Tuesday, September 21, 2010

trial lawyers and the BP post-spill payments

From the editorialists of the WSJ...

When is $20 billion in ready cash not enough? Answer: When state Attorneys General and the plaintiffs bar are vying for a bigger chunk of the BP compensation fund that is supposed to go to victims of the Gulf of Mexico oil spill.

That's the real story behind the headlines about unhappiness over Kenneth Feinberg's terms for payments under the Gulf Coast Claims Facility. As administrator, er, King Solomon of this exercise, Mr. Feinberg has to make difficult judgments as he attempts to compensate genuine victims while not rewarding freeloaders. Plaintiffs attorneys and their AG pals seem to be afraid that they'll be cut out of the action....

What are Mr. Feinberg's supposedly onerous terms? Well, claimants can file through November 23 and receive an immediate cash payment for up to six months of emergency relief without forfeiting any legal right to sue BP. They can take that money and hire a lawyer if they'd like. The same claimants then have three years to apply for a final loss settlement, and only if they accept that Feinberg offer would they have to give up their right to sue.

So let's see. A Gulf Coast shrimper can get immediate emergency cash, plus a larger final settlement from Mr. Feinberg in relatively short order. The money is taxable as income, but otherwise the shrimper can keep it all.

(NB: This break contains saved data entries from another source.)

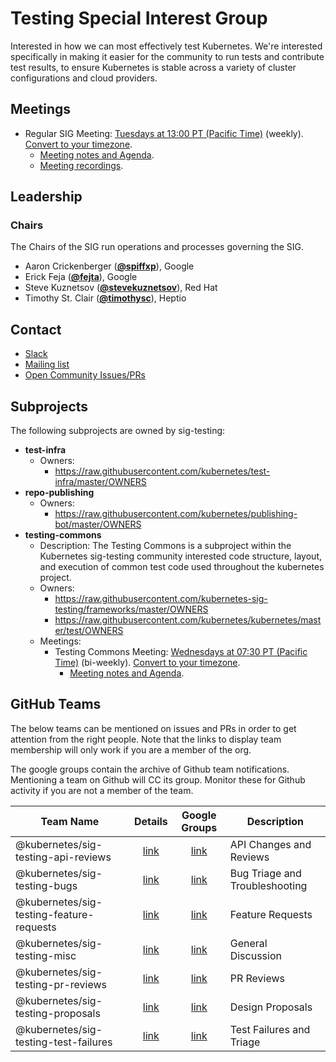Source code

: <!---
This is an autogenerated file!

Please do not edit this file directly, but instead make changes to the
sigs.yaml file in the project root.

To understand how this file is generated, see https://git.k8s.io/community/generator/README.md
--->
# Testing Special Interest Group

Interested in how we can most effectively test Kubernetes. We're interested specifically in making it easier for the community to run tests and contribute test results, to ensure Kubernetes is stable across a variety of cluster configurations and cloud providers.

## Meetings
* Regular SIG Meeting: [Tuesdays at 13:00 PT (Pacific Time)](https://docs.google.com/document/d/1FQx0BPlkkl1Bn0c9ocVBxYIKojpmrS1CFP5h0DI68AE/edit) (weekly). [Convert to your timezone](http://www.thetimezoneconverter.com/?t=13:00&tz=PT%20%28Pacific%20Time%29).
  * [Meeting notes and Agenda](https://bit.ly/k8s-sig-testing-notes).
  * [Meeting recordings](https://bit.ly/k8s-sig-testing-videos).

## Leadership

### Chairs
The Chairs of the SIG run operations and processes governing the SIG.

* Aaron Crickenberger (**[@spiffxp](https://github.com/spiffxp)**), Google
* Erick Feja (**[@fejta](https://github.com/fejta)**), Google
* Steve Kuznetsov (**[@stevekuznetsov](https://github.com/stevekuznetsov)**), Red Hat
* Timothy St. Clair (**[@timothysc](https://github.com/timothysc)**), Heptio

## Contact
* [Slack](https://kubernetes.slack.com/messages/sig-testing)
* [Mailing list](https://groups.google.com/forum/#!forum/kubernetes-sig-testing)
* [Open Community Issues/PRs](https://github.com/kubernetes/community/labels/sig%2Ftesting)

## Subprojects

The following subprojects are owned by sig-testing:
- **test-infra**
  - Owners:
    - https://raw.githubusercontent.com/kubernetes/test-infra/master/OWNERS
- **repo-publishing**
  - Owners:
    - https://raw.githubusercontent.com/kubernetes/publishing-bot/master/OWNERS
- **testing-commons**
  - Description: The Testing Commons is a subproject within the Kubernetes sig-testing community interested code structure, layout, and execution of common test code used throughout the kubernetes project.
  - Owners:
    - https://raw.githubusercontent.com/kubernetes-sig-testing/frameworks/master/OWNERS
    - https://raw.githubusercontent.com/kubernetes/kubernetes/master/test/OWNERS
  - Meetings:
    - Testing Commons Meeting: [Wednesdays at 07:30 PT (Pacific Time)](https://docs.google.com/document/d/1FQx0BPlkkl1Bn0c9ocVBxYIKojpmrS1CFP5h0DI68AE/edit) (bi-weekly). [Convert to your timezone](http://www.thetimezoneconverter.com/?t=07:30&tz=PT%20%28Pacific%20Time%29).
      - [Meeting notes and Agenda](https://docs.google.com/document/d/1TOC8vnmlkWw6HRNHoe5xSv5-qv7LelX6XK3UVCHuwb0/edit#heading=h.tnoevy5f439o).

## GitHub Teams

The below teams can be mentioned on issues and PRs in order to get attention from the right people.
Note that the links to display team membership will only work if you are a member of the org.

The google groups contain the archive of Github team notifications.
Mentioning a team on Github will CC its group.
Monitor these for Github activity if you are not a member of the team.

| Team Name | Details | Google Groups | Description |
| --------- |:-------:|:-------------:|  ----------- |
| @kubernetes/sig-testing-api-reviews | [link](https://github.com/orgs/kubernetes/teams/sig-testing-api-reviews) | [link](https://groups.google.com/forum/#!forum/kubernetes-sig-testing-api-reviews) | API Changes and Reviews |
| @kubernetes/sig-testing-bugs | [link](https://github.com/orgs/kubernetes/teams/sig-testing-bugs) | [link](https://groups.google.com/forum/#!forum/kubernetes-sig-testing-bugs) | Bug Triage and Troubleshooting |
| @kubernetes/sig-testing-feature-requests | [link](https://github.com/orgs/kubernetes/teams/sig-testing-feature-requests) | [link](https://groups.google.com/forum/#!forum/kubernetes-sig-testing-feature-requests) | Feature Requests |
| @kubernetes/sig-testing-misc | [link](https://github.com/orgs/kubernetes/teams/sig-testing-misc) | [link](https://groups.google.com/forum/#!forum/kubernetes-sig-testing-misc) | General Discussion |
| @kubernetes/sig-testing-pr-reviews | [link](https://github.com/orgs/kubernetes/teams/sig-testing-pr-reviews) | [link](https://groups.google.com/forum/#!forum/kubernetes-sig-testing-pr-reviews) | PR Reviews |
| @kubernetes/sig-testing-proposals | [link](https://github.com/orgs/kubernetes/teams/sig-testing-proposals) | [link](https://groups.google.com/forum/#!forum/kubernetes-sig-testing-proposals) | Design Proposals |
| @kubernetes/sig-testing-test-failures | [link](https://github.com/orgs/kubernetes/teams/sig-testing-test-failures) | [link](https://groups.google.com/forum/#!forum/kubernetes-sig-testing-test-failures) | Test Failures and Triage |

<!-- BEGIN CUSTOM CONTENT -->

<!-- END CUSTOM CONTENT -->
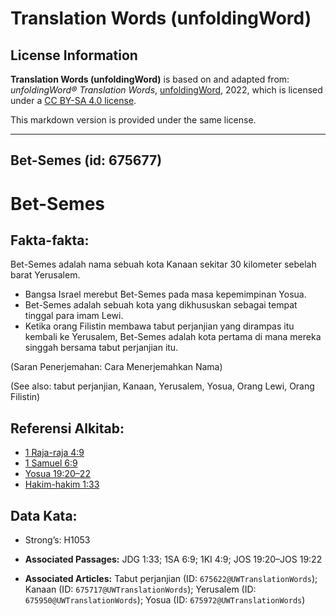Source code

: # Translation Words (unfoldingWord)

## License Information

**Translation Words (unfoldingWord)** is based on and adapted from: _unfoldingWord® Translation Words_, [unfoldingWord](https://unfoldingword.org/utw), 2022, which is licensed under a [CC BY-SA 4.0 license](https://creativecommons.org/licenses/by-sa/4.0/legalcode.en).

This markdown version is provided under the same license.



--------------------------------

## Bet-Semes (id: 675677)

Bet\-Semes
==========

Fakta\-fakta:
-------------

Bet\-Semes adalah nama sebuah kota Kanaan sekitar 30 kilometer sebelah barat Yerusalem.

* Bangsa Israel merebut Bet\-Semes pada masa kepemimpinan Yosua.
* Bet\-Semes adalah sebuah kota yang dikhususkan sebagai tempat tinggal para imam Lewi.
* Ketika orang Filistin membawa tabut perjanjian yang dirampas itu kembali ke Yerusalem, Bet\-Semes adalah kota pertama di mana mereka singgah bersama tabut perjanjian itu.

(Saran Penerjemahan: Cara Menerjemahkan Nama)

(See also: tabut perjanjian, Kanaan, Yerusalem, Yosua, Orang Lewi, Orang Filistin)

Referensi Alkitab:
------------------

* [1 Raja\-raja 4:9](https://ref.ly/1Kgs0:0)
* [1 Samuel 6:9](https://ref.ly/1Sam0:0)
* [Yosua 19:20–22](https://ref.ly/Josh19:20-Josh19:22)
* [Hakim\-hakim 1:33](https://ref.ly/Judg1:33)

Data Kata:
----------

* Strong’s: H1053

* **Associated Passages:** JDG 1:33; 1SA 6:9; 1KI 4:9; JOS 19:20–JOS 19:22
* **Associated Articles:** Tabut perjanjian (ID: `675622@UWTranslationWords`); Kanaan (ID: `675717@UWTranslationWords`); Yerusalem (ID: `675950@UWTranslationWords`); Yosua (ID: `675972@UWTranslationWords`)

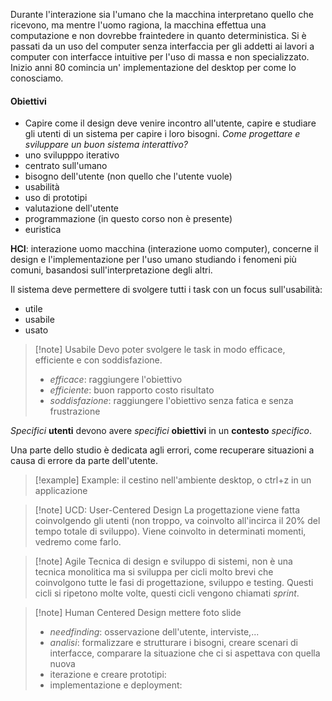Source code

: Durante l'interazione sia l'umano che la macchina interpretano quello che ricevono, ma mentre l'uomo ragiona, la macchina effettua una computazione e non dovrebbe fraintedere in quanto deterministica.
Si è passati da un uso del computer senza interfaccia per gli addetti ai lavori a computer con interfacce intuitive per l'uso di massa e non specializzato.
Inizio anni 80 comincia un' implementazione del desktop per come lo conosciamo.
#### Obiettivi
- Capire come il design deve venire incontro all'utente, capire e studiare gli utenti di un sistema per capire i loro bisogni.
*Come progettare e sviluppare un buon sistema interattivo?*
- uno svilupppo iterativo
- centrato sull'umano
- bisogno dell'utente (non quello che l'utente vuole)
- usabilità
- uso di prototipi
- valutazione dell'utente
- programmazione (in questo corso non è presente)
- euristica

**HCI**: interazione uomo macchina (interazione uomo computer), concerne il design e l'implementazione per l'uso umano studiando i fenomeni più comuni, basandosi sull'interpretazione degli altri.

Il sistema deve permettere di svolgere tutti i task con un focus sull'usabilità:
- utile
- usabile
- usato

>[!note] Usabile
>Devo poter svolgere le task in modo efficace, efficiente e con soddisfazione.
>- *efficace*: raggiungere l'obiettivo
>- *efficiente*: buon rapporto costo risultato
>- *soddisfazione*: raggiungere l'obiettivo senza fatica e senza frustrazione

*Specifici* **utenti** devono avere *specifici* **obiettivi** in un **contesto** *specifico*.

Una parte dello studio è dedicata agli errori, come recuperare situazioni a causa di errore da parte dell'utente. 

>[!example] Example: il cestino nell'ambiente desktop, o ctrl+z in un applicazione

>[!note] UCD: User-Centered Design
>La progettazione viene fatta coinvolgendo gli utenti (non troppo, va coinvolto all'incirca il 20% del tempo totale di sviluppo). Viene coinvolto in determinati momenti, vedremo come farlo.

>[!note] Agile
>Tecnica di design e sviluppo di sistemi, non è una tecnica monolitica ma si sviluppa per cicli molto brevi che coinvolgono tutte le fasi di progettazione, sviluppo e testing. Questi cicli si ripetono molte volte, questi cicli vengono chiamati *sprint*.

>[!note] Human Centered Design
>mettere foto slide
>- *needfinding*: osservazione dell'utente, interviste,...
>- *analisi*: formalizzare e strutturare i bisogni, creare scenari di interfacce, comparare la situazione che ci si aspettava con quella nuova
>- iterazione e creare prototipi:
>- implementazione e deployment:










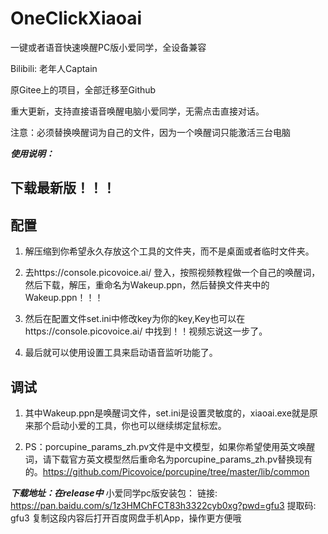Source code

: # OneClickXiaoai
一键或者语音快速唤醒PC版小爱同学，全设备兼容

Bilibili: 老年人Captain

原Gitee上的项目，全部迁移至Github

重大更新，支持直接语音唤醒电脑小爱同学，无需点击直接对话。

注意：必须替换唤醒词为自己的文件，因为一个唤醒词只能激活三台电脑

***使用说明：***

## 下载最新版！！！
## 配置
1. 解压缩到你希望永久存放这个工具的文件夹，而不是桌面或者临时文件夹。

2. 去https://console.picovoice.ai/ 登入，按照视频教程做一个自己的唤醒词，然后下载，解压，重命名为Wakeup.ppn，然后替换文件夹中的Wakeup.ppn！！！

3. 然后在配置文件set.ini中修改key为你的key,Key也可以在https://console.picovoice.ai/ 中找到！！视频忘说这一步了。

4. 最后就可以使用设置工具来启动语音监听功能了。

## 调试
1. 其中Wakeup.ppn是唤醒词文件，set.ini是设置灵敏度的，xiaoai.exe就是原来那个启动小爱的工具，你也可以继续绑定鼠标宏。

2. PS：porcupine_params_zh.pv文件是中文模型，如果你希望使用英文唤醒词，请下载官方英文模型然后重命名为porcupine_params_zh.pv替换现有的。https://github.com/Picovoice/porcupine/tree/master/lib/common

***下载地址：在release中***
小爱同学pc版安装包：
链接: https://pan.baidu.com/s/1z3HMChFCT83h3322cyb0xg?pwd=gfu3 提取码: gfu3 复制这段内容后打开百度网盘手机App，操作更方便哦


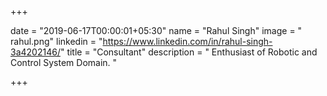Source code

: +++

date = "2019-06-17T00:00:01+05:30" 
name = "Rahul Singh"
image = " rahul.png"
linkedin = "https://www.linkedin.com/in/rahul-singh-3a4202146/"
title = "Consultant"
description = " Enthusiast of Robotic and Control System Domain. "

+++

Or, instead of accepting a final settlement offer, that shrimper can hire one of Mr. Hood's plaintiffs bar friends, wait years to see how the litigation plays out, and then pay 40% of his share of any settlement to the lawyer as a contingency fee. Which process sounds fairer to the victims?...

Mr. Feinberg is also criticized for demanding documentation such as income tax returns or other proof of loss, especially since much of the Gulf economy seems to run on a cash (not to say, tax-avoiding) basis....

We would have preferred that the Gulf claims follow the regular laws of liability, but President Obama insisted on the $20 billion fund and BP agreed to an offer it couldn't refuse. The best path now is to let Mr. Feinberg get on with judging claims and getting cash to the victims as soon as possible so they can get back to making a living and the Gulf economy can revive.